→ **Problem description**
When you reproduce the listing, keep every word as it is and drop the pictures.

→ **Records provided**
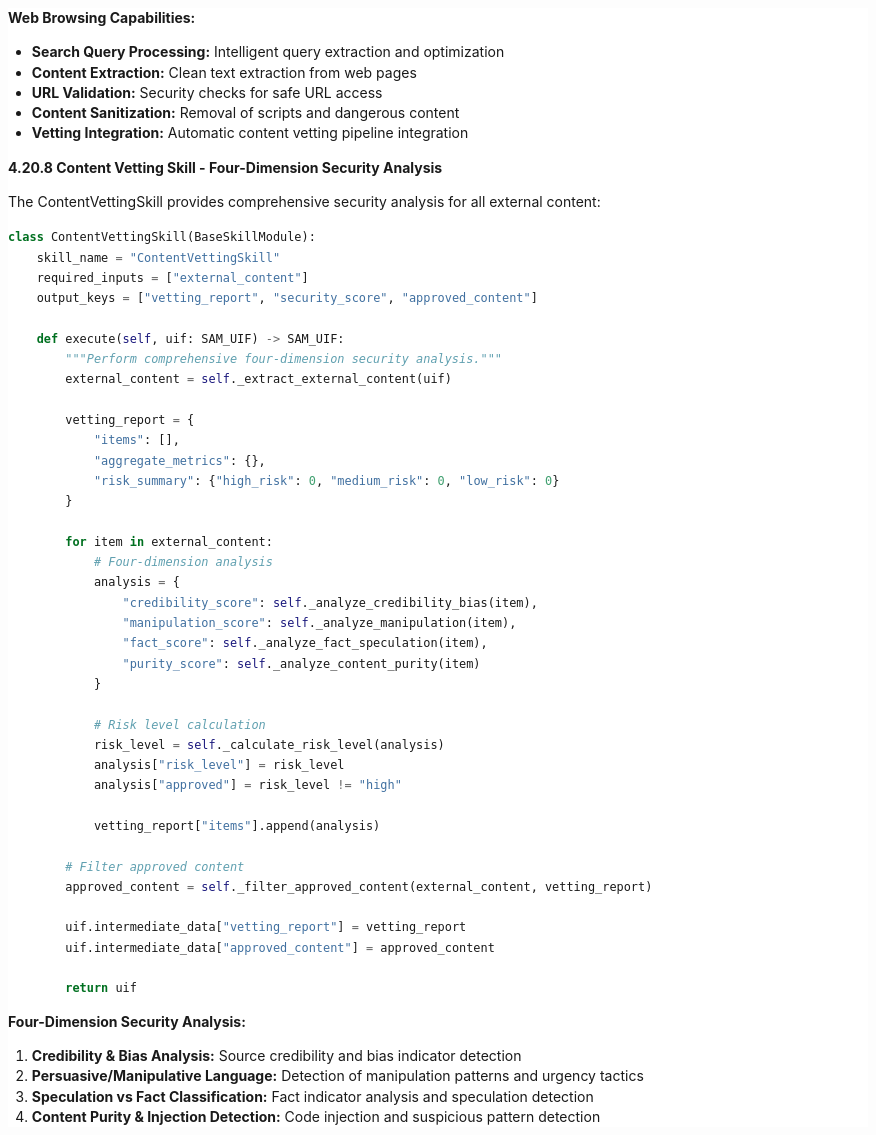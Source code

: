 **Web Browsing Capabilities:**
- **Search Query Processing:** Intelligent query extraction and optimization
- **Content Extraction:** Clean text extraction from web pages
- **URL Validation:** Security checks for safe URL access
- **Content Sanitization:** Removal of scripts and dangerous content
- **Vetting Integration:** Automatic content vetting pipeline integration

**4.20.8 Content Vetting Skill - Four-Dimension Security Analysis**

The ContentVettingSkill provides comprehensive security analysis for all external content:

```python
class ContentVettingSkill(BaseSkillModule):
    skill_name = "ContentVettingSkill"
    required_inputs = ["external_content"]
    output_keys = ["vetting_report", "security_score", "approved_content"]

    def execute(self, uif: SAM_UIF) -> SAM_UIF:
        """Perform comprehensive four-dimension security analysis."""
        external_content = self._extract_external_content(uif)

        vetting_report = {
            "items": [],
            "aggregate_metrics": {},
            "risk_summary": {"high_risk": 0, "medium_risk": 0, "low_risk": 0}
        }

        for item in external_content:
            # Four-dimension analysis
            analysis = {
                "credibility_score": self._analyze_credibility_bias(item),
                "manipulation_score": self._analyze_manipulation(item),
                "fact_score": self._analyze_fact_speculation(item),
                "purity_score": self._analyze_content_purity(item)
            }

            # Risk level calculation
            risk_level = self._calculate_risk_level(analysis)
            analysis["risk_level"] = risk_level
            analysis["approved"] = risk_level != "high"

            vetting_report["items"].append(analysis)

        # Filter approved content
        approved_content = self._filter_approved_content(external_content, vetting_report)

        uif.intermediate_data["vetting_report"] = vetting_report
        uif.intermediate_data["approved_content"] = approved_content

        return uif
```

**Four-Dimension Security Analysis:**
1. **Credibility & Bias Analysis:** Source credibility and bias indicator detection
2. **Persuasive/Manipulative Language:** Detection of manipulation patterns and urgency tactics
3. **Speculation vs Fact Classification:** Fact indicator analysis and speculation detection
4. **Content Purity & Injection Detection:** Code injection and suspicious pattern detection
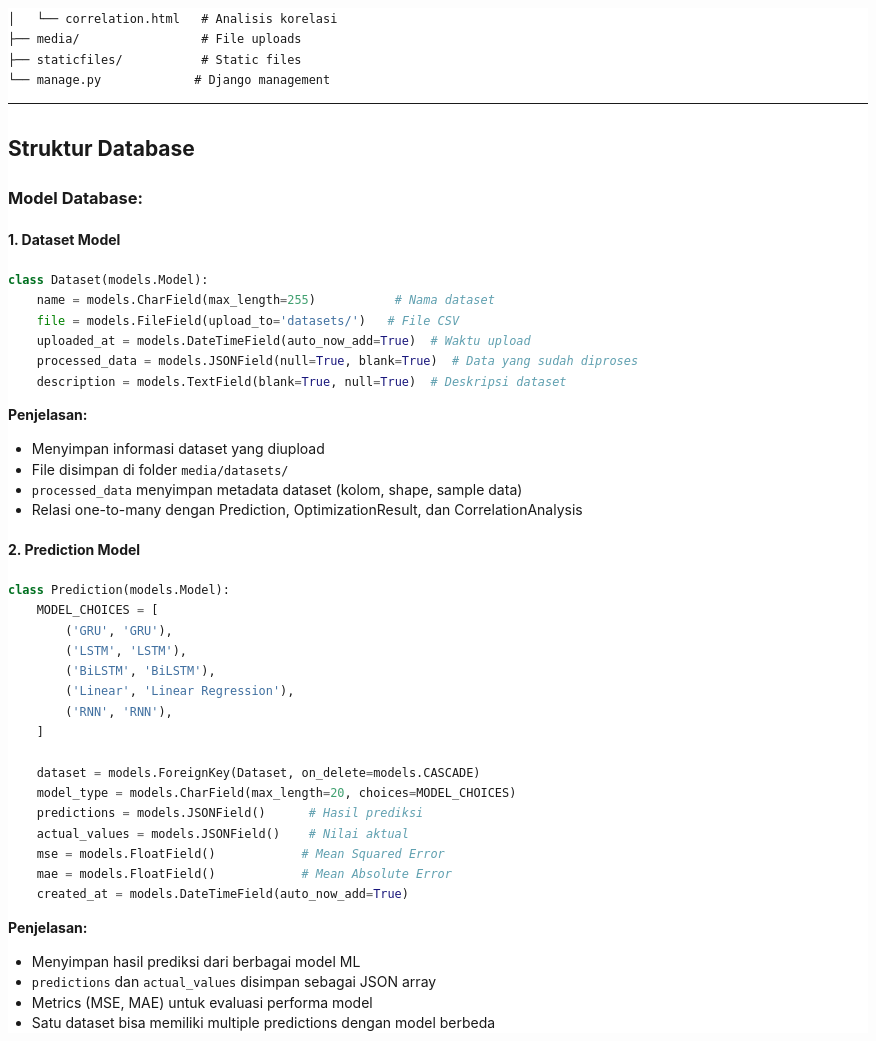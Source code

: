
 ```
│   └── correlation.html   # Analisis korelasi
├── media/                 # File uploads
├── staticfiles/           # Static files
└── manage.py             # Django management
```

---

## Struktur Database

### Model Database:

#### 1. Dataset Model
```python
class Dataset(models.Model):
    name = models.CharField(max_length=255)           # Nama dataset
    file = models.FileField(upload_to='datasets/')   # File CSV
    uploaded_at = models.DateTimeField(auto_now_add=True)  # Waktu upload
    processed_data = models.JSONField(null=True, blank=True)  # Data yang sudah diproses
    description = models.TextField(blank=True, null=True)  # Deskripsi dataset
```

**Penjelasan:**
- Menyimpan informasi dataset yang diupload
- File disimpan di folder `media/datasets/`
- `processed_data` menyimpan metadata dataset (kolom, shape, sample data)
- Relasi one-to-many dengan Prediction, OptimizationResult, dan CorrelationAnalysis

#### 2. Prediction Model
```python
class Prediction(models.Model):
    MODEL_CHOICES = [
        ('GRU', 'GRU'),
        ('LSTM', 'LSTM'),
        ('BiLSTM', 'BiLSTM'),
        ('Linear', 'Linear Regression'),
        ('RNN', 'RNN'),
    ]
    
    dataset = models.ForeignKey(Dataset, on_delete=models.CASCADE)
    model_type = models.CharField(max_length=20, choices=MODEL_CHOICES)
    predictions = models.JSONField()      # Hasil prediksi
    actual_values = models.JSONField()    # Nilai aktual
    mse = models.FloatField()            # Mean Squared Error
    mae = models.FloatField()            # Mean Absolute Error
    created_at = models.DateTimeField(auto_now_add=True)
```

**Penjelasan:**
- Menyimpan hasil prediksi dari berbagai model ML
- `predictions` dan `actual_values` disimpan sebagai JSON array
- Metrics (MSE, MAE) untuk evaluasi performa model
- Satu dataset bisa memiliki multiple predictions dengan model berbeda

→ **Reply to the task**
Source code

: **Web Browsing Capabilities:**
- **Search Query Processing:** Intelligent query extraction and optimization
- **Content Extraction:** Clean text extraction from web pages
- **URL Validation:** Security checks for safe URL access
- **Content Sanitization:** Removal of scripts and dangerous content
- **Vetting Integration:** Automatic content vetting pipeline integration

**4.20.8 Content Vetting Skill - Four-Dimension Security Analysis**

The ContentVettingSkill provides comprehensive security analysis for all external content:

```python
class ContentVettingSkill(BaseSkillModule):
    skill_name = "ContentVettingSkill"
    required_inputs = ["external_content"]
    output_keys = ["vetting_report", "security_score", "approved_content"]

    def execute(self, uif: SAM_UIF) -> SAM_UIF:
        """Perform comprehensive four-dimension security analysis."""
        external_content = self._extract_external_content(uif)

        vetting_report = {
            "items": [],
            "aggregate_metrics": {},
            "risk_summary": {"high_risk": 0, "medium_risk": 0, "low_risk": 0}
        }

        for item in external_content:
            # Four-dimension analysis
            analysis = {
                "credibility_score": self._analyze_credibility_bias(item),
                "manipulation_score": self._analyze_manipulation(item),
                "fact_score": self._analyze_fact_speculation(item),
                "purity_score": self._analyze_content_purity(item)
            }

            # Risk level calculation
            risk_level = self._calculate_risk_level(analysis)
            analysis["risk_level"] = risk_level
            analysis["approved"] = risk_level != "high"

            vetting_report["items"].append(analysis)

        # Filter approved content
        approved_content = self._filter_approved_content(external_content, vetting_report)

        uif.intermediate_data["vetting_report"] = vetting_report
        uif.intermediate_data["approved_content"] = approved_content

        return uif
```

**Four-Dimension Security Analysis:**
1. **Credibility & Bias Analysis:** Source credibility and bias indicator detection
2. **Persuasive/Manipulative Language:** Detection of manipulation patterns and urgency tactics
3. **Speculation vs Fact Classification:** Fact indicator analysis and speculation detection
4. **Content Purity & Injection Detection:** Code injection and suspicious pattern detection
Source code

:
 ```
│   └── correlation.html   # Analisis korelasi
├── media/                 # File uploads
├── staticfiles/           # Static files
└── manage.py             # Django management
```

---

## Struktur Database

### Model Database:

#### 1. Dataset Model
```python
class Dataset(models.Model):
    name = models.CharField(max_length=255)           # Nama dataset
    file = models.FileField(upload_to='datasets/')   # File CSV
    uploaded_at = models.DateTimeField(auto_now_add=True)  # Waktu upload
    processed_data = models.JSONField(null=True, blank=True)  # Data yang sudah diproses
    description = models.TextField(blank=True, null=True)  # Deskripsi dataset
```

**Penjelasan:**
- Menyimpan informasi dataset yang diupload
- File disimpan di folder `media/datasets/`
- `processed_data` menyimpan metadata dataset (kolom, shape, sample data)
- Relasi one-to-many dengan Prediction, OptimizationResult, dan CorrelationAnalysis

#### 2. Prediction Model
```python
class Prediction(models.Model):
    MODEL_CHOICES = [
        ('GRU', 'GRU'),
        ('LSTM', 'LSTM'),
        ('BiLSTM', 'BiLSTM'),
        ('Linear', 'Linear Regression'),
        ('RNN', 'RNN'),
    ]
    
    dataset = models.ForeignKey(Dataset, on_delete=models.CASCADE)
    model_type = models.CharField(max_length=20, choices=MODEL_CHOICES)
    predictions = models.JSONField()      # Hasil prediksi
    actual_values = models.JSONField()    # Nilai aktual
    mse = models.FloatField()            # Mean Squared Error
    mae = models.FloatField()            # Mean Absolute Error
    created_at = models.DateTimeField(auto_now_add=True)
```

**Penjelasan:**
- Menyimpan hasil prediksi dari berbagai model ML
- `predictions` dan `actual_values` disimpan sebagai JSON array
- Metrics (MSE, MAE) untuk evaluasi performa model
- Satu dataset bisa memiliki multiple predictions dengan model berbeda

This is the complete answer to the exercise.